Oil steady in quiet holiday season trade; supply cut deal to kick on Jan 1

Updated - January 16, 2018 at 02:39 AM.

crude

Oil prices were little changed on Tuesday in light pre-New Year holiday trading with markets adopting a wait-and-see stance less than a week before the first output cut deal agreed between OPEC and non-OPEC members in 15 years is scheduled to kick in.

January 1 brings the official start of the deal agreed by the Organization of Petroleum Exporting Countries and non-OPEC members to lower production by almost 1.8 million barrels per day (bpd).

London Brent crude for February delivery was down 5 cents at $55.11 a barrel by 0732 GMT. The contract stood about 5 per cent below a 17-month high of $57.89 hit on December 12 after non-OPEC members agreed to make a concerted effort with OPEC to tame a global supply glut that has squeezed prices.

NYMEX crude for February delivery was up 6 cents at $53.08 a barrel, after closing at a 17-month high on Friday. Oil markets were closed on Monday after Christmas at the weekend.

“OPEC's output cuts are nearing, but because there's hardly any news on producers, the market is stuck in the doldrums," said Tomomichi Akuta, senior economist at Mitsubishi UFJ Research and Consulting in Tokyo.

While major OPEC members led by Saudi Arabia, are set to cut output, Libya and Nigeria - exempt because armed conflict has curbed their output - have been increasing production recently, Akuta said.

Libya has boosted production by about 22,000 bpd from levels recorded before an armed faction agreed to lift a two-year blockade on major western pipelines, and it could add 270,000 bpd more within three months, the National Oil Corporation said.

“That raises concerns that despite the coordinated output cuts, the market may not tighten as much,” Akuta said.
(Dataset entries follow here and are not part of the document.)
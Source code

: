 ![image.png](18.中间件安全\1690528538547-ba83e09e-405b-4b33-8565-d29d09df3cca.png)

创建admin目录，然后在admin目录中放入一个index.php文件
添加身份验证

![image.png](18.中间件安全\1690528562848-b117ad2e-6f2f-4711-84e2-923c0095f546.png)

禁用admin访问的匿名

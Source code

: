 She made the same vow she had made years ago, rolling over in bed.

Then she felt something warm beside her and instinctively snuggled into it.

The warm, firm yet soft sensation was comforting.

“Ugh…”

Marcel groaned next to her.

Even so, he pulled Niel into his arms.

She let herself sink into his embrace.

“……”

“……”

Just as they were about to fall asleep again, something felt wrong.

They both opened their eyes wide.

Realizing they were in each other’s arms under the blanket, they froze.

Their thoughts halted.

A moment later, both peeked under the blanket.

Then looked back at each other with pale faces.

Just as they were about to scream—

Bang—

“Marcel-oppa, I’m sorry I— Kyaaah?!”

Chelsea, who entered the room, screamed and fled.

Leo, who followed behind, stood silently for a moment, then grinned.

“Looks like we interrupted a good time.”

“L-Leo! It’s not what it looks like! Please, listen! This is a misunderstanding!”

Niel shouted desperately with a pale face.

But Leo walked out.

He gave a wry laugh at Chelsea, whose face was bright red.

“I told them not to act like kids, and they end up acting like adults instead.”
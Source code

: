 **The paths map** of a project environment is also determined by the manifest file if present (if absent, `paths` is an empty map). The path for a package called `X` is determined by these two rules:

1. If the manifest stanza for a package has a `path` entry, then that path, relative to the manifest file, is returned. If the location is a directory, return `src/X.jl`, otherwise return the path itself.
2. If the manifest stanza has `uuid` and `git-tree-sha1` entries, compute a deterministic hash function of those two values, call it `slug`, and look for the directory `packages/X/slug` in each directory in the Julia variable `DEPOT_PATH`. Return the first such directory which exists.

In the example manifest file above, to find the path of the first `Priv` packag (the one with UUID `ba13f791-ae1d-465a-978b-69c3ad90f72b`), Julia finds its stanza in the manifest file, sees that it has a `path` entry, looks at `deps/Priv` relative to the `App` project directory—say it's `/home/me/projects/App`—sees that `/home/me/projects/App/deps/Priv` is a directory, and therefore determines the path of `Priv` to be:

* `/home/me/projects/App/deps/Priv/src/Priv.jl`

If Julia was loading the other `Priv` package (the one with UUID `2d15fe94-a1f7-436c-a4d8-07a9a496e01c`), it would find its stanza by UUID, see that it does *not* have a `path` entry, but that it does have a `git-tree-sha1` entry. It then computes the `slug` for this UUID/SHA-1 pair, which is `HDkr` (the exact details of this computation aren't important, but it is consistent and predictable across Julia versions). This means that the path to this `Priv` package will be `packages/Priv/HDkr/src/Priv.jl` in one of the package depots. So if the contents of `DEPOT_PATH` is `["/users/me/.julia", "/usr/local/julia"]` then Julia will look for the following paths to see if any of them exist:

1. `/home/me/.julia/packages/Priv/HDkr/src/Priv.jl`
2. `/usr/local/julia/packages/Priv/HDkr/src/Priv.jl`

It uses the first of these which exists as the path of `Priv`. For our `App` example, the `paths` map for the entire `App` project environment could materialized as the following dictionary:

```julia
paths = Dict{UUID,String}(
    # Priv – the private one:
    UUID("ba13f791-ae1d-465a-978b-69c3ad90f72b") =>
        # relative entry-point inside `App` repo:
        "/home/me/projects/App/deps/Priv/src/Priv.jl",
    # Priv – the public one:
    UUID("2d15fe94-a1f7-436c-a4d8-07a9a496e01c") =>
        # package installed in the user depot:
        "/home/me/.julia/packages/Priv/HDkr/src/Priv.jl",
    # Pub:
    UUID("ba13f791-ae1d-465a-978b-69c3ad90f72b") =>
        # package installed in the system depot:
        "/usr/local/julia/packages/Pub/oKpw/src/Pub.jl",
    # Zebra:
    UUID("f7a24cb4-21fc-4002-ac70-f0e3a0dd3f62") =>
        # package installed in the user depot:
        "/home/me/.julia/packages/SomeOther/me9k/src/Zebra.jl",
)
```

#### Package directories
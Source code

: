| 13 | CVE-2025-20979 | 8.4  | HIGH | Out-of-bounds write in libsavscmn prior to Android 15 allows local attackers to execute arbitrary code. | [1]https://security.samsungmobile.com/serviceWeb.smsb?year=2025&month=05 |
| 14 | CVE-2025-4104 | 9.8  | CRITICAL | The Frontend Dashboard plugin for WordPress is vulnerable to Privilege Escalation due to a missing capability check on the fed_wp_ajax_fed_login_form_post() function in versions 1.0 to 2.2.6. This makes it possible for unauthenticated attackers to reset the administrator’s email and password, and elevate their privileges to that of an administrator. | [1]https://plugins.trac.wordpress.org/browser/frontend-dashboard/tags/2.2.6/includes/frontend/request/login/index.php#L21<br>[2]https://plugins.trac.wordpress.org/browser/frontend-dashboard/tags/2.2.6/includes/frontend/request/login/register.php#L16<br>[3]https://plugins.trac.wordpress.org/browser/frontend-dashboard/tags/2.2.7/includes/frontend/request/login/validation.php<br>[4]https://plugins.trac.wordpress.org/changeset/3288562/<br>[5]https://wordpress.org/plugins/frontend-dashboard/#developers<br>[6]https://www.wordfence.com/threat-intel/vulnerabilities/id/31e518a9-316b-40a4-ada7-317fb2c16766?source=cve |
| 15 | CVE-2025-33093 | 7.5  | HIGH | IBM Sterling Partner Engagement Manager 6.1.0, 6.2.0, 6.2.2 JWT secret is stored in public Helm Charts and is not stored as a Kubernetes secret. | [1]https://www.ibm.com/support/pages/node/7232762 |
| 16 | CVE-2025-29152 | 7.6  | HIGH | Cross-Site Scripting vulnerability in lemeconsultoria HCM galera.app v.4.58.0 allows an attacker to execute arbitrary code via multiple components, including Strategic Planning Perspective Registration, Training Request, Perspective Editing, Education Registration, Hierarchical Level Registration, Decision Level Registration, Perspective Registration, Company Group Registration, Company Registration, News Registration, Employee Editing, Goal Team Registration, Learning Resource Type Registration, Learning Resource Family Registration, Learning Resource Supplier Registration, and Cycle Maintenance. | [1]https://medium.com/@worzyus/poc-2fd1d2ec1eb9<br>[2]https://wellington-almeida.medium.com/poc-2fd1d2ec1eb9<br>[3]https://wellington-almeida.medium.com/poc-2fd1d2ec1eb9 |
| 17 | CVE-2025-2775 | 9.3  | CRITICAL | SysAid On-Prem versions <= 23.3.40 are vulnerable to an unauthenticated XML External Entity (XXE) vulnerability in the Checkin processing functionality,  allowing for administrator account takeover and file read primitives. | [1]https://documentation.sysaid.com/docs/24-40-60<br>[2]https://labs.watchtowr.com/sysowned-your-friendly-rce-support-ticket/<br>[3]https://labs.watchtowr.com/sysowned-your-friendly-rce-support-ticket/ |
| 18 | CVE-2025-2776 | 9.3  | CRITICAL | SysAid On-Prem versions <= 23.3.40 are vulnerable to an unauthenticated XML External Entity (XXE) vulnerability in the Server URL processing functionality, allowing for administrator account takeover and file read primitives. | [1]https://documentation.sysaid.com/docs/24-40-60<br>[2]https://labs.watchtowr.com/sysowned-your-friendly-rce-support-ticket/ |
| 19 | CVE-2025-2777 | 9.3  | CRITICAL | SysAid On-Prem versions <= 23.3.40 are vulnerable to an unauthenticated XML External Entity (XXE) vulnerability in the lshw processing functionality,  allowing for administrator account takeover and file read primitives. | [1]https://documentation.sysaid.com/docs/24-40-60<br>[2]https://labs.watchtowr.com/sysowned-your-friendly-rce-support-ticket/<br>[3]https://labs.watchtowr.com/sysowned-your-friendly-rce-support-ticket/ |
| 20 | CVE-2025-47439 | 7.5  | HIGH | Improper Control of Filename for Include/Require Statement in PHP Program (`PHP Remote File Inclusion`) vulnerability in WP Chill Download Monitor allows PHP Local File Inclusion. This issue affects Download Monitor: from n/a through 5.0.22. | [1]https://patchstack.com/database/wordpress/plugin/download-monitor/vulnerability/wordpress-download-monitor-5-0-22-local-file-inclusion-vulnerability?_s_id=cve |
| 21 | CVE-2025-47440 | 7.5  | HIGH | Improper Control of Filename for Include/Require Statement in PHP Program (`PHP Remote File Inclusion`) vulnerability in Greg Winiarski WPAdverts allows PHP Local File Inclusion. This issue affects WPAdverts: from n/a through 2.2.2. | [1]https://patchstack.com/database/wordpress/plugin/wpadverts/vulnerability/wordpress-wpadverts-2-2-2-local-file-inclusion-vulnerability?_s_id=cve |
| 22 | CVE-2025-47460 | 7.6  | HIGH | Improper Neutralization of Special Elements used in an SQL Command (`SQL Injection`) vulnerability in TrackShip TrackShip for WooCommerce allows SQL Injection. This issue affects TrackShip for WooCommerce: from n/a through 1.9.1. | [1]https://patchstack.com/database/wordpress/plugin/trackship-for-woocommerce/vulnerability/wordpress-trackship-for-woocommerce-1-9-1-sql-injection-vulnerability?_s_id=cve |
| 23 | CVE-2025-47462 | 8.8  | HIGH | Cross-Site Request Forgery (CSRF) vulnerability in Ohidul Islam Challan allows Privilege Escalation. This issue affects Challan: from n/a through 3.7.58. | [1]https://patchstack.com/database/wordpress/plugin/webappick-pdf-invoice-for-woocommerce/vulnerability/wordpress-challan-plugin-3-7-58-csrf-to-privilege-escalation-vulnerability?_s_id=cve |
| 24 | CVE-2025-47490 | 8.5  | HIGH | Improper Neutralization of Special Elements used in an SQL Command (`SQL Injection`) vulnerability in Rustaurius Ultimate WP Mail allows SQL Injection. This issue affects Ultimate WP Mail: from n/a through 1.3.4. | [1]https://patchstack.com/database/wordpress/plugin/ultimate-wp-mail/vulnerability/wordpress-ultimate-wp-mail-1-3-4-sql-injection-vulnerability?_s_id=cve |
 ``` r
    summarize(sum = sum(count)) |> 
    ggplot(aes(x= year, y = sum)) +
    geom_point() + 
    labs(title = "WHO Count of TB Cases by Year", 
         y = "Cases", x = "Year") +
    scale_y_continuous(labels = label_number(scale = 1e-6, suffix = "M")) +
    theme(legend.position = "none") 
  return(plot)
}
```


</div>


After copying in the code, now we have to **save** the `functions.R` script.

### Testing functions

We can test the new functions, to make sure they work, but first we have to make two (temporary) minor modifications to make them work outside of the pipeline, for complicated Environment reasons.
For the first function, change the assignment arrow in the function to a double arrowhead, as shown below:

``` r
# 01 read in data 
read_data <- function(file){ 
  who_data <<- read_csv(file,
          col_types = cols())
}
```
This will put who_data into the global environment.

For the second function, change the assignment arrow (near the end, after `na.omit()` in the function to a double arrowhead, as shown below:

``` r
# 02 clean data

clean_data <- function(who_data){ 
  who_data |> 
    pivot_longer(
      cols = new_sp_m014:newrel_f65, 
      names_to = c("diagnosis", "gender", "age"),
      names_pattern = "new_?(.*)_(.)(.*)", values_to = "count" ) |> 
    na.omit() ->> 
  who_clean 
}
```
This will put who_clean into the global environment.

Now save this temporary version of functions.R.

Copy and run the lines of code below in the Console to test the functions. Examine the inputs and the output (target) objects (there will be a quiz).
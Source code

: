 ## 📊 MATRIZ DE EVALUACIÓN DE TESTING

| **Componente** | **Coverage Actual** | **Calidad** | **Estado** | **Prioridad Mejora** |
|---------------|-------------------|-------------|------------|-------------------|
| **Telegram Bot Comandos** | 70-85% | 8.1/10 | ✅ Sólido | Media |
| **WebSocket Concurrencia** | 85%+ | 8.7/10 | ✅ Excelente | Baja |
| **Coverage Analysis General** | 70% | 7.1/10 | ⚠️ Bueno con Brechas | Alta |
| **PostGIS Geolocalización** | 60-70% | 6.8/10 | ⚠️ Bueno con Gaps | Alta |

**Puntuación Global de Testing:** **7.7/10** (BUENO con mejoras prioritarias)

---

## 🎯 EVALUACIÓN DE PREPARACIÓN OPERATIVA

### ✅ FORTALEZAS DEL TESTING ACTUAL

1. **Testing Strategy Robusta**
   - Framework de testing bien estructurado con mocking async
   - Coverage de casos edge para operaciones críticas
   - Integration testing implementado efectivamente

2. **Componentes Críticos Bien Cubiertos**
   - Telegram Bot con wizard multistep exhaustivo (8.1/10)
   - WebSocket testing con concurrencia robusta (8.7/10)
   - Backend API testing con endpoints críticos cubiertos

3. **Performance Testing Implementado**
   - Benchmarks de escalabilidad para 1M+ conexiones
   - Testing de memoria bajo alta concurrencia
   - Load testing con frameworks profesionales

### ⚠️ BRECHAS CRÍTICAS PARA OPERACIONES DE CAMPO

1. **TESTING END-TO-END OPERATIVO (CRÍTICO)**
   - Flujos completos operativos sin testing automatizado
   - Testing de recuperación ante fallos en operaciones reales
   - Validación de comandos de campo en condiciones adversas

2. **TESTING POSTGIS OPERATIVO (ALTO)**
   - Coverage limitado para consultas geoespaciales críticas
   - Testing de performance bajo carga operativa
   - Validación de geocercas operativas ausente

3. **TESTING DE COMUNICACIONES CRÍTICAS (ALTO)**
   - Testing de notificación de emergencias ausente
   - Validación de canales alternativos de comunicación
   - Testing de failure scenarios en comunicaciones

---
Russia, in line with the OPEC deal, also committed itself to cutting its oil output by 300,000 bpd. But there are doubts whether Russian oil companies, with their own interests and plans, will hammer out a joint strategy to cut the country's production, which has reached a post-Soviet high.

Rosneft, which accounts for over 40 per cent of Russian oil production, said on Saturday its plans for next year allow it to be flexible with production volumes.

Meanwhile, Canada's oil sands prospects were buoyed by recent pipeline approvals, but news of two companies ditching local projects served as a reminder that industry confidence is still weak.

Elsewhere, China's industrial sector showed the strongest profit growth in three months in November, government data showed on Tuesday, though policymakers noted gains were too dependent on rebounding prices for oil products, iron and steel.